Following the economic fallouts of COVID-19, the executive arm had said in April that it will cut the 2020 budget from N10.594 trillion approved in December 2019 to N10.523 trillion. The government also said it will further reduce crude oil benchmark price from $30 to $25 per barrel (pbl).

But the National Assembly increased the oil benchmark price by $3 pbl to $28 pbl in the amended Appropriation Act 2020. In the revised budget, N4.94 trillion has been allocated for recurrent non-debt expenditure, whilst N2.49 trillion is for capital expenditure. The Senate earmarked N422.78 billion for statutory transfers, and the sum of N2.95 trillion for debt service.

The revised fiscal plan also has a N500 billion COVID-19 intervention fund, which includes the sum of N186 billion specifically for the health sector.
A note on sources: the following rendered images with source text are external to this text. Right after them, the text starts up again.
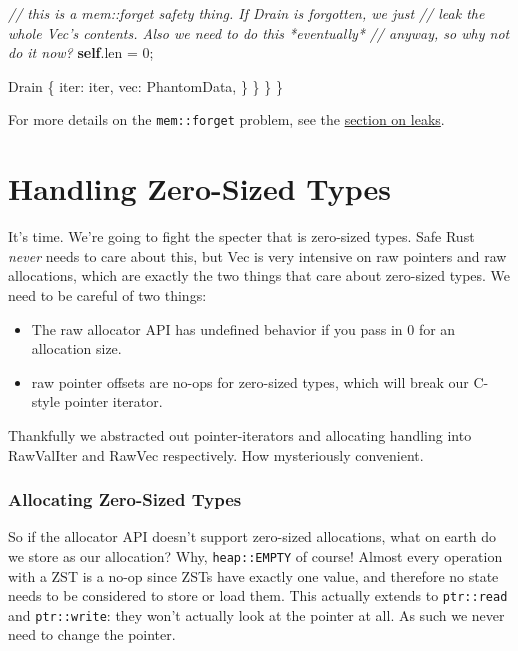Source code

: \documentclass[a4paper,]{book}
\newenvironment{Shaded}{\begin{snugshade}}{\end{snugshade}}
\newcommand{\KeywordTok}[1]{\textcolor[rgb]{0.13,0.29,0.53}{\textbf{{#1}}}}
\newcommand{\DecValTok}[1]{\textcolor[rgb]{0.00,0.00,0.81}{{#1}}}
\newcommand{\CommentTok}[1]{\textcolor[rgb]{0.56,0.35,0.01}{\textit{{#1}}}}
\newcommand{\NormalTok}[1]{{#1}}
\providecommand{\tightlist}{%
  \setlength{\itemsep}{0pt}\setlength{\parskip}{0pt}}
\begin{document}
\begin{Shaded}
\begin{Highlighting}[]
            \CommentTok{// this is a mem::forget safety thing. If Drain is forgotten, we just}
            \CommentTok{// leak the whole Vec's contents. Also we need to do this *eventually*}
            \CommentTok{// anyway, so why not do it now?}
            \KeywordTok{self}\NormalTok{.len = }\DecValTok{0}\NormalTok{;}

            \NormalTok{Drain \{}
                \NormalTok{iter: iter,}
                \NormalTok{vec: PhantomData,}
            \NormalTok{\}}
        \NormalTok{\}}
    \NormalTok{\}}
\NormalTok{\}}
\end{Highlighting}
\end{Shaded}

For more details on the \texttt{mem::forget} problem, see the
\protect\hyperlink{sec--leaking}{section on leaks}.

\section{Handling Zero-Sized Types}\label{sec--vec-zsts}

It's time. We're going to fight the specter that is zero-sized types.
Safe Rust \emph{never} needs to care about this, but Vec is very
intensive on raw pointers and raw allocations, which are exactly the two
things that care about zero-sized types. We need to be careful of two
things:

\begin{itemize}
\tightlist
\item
  The raw allocator API has undefined behavior if you pass in 0 for an
  allocation size.
\item
  raw pointer offsets are no-ops for zero-sized types, which will break
  our C-style pointer iterator.
\end{itemize}

Thankfully we abstracted out pointer-iterators and allocating handling
into RawValIter and RawVec respectively. How mysteriously convenient.

\subsubsection{Allocating Zero-Sized
Types}\label{allocating-zero-sized-types}

So if the allocator API doesn't support zero-sized allocations, what on
earth do we store as our allocation? Why, \texttt{heap::EMPTY} of
course! Almost every operation with a ZST is a no-op since ZSTs have
exactly one value, and therefore no state needs to be considered to
store or load them. This actually extends to \texttt{ptr::read} and
\texttt{ptr::write}: they won't actually look at the pointer at all. As
such we never need to change the pointer.
\end{document}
The health sector allocation had been excluded in the proposed spending plan submitted to the legislature by the executive, although it was already captured in the revised 2020-2022 Medium Term Expenditure Framework (MTEF) and Fiscal Strategic Paper (FSP). The omission incurred the rebuke of the lawmakers on Tuesday, with the Senate President, Ahmad Lawan, calling out the executive for "lack of efficiency."